**Task instructions**
Lines containing the word "maketitle" are the ones to copy from the records below.

**Items from a dataset**
Content starts

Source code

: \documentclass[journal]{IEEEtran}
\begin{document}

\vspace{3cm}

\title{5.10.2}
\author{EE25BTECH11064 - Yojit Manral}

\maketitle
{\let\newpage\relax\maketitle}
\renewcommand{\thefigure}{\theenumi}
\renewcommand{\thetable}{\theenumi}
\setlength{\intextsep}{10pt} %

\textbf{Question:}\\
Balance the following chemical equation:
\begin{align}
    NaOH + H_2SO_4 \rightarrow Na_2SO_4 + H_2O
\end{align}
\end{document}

Content ends
Content starts

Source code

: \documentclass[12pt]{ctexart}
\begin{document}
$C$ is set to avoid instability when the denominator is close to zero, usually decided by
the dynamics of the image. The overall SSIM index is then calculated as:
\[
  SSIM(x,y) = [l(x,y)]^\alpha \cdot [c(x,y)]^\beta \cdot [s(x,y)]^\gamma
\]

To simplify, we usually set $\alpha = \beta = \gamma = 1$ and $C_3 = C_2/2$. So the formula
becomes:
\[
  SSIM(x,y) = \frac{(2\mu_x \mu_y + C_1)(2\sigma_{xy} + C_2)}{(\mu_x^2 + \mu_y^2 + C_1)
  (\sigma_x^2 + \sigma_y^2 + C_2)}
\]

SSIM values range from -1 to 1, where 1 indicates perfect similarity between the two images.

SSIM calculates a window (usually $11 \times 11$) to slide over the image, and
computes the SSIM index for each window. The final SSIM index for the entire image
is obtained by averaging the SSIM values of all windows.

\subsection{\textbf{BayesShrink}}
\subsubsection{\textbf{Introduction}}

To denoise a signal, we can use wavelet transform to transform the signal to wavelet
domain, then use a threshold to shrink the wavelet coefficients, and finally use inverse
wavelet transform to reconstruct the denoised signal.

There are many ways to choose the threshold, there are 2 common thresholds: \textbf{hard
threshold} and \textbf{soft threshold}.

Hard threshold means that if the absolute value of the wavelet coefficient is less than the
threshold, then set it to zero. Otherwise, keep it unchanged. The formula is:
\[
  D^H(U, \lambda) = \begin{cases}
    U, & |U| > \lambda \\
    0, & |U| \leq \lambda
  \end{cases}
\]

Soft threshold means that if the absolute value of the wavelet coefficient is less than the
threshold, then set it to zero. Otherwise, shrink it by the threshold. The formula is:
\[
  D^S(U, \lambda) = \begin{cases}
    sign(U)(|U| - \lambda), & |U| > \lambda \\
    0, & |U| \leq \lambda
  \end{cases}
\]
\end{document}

Content ends

**Written reply**
\maketitle
{\let\newpage\relax\maketitle}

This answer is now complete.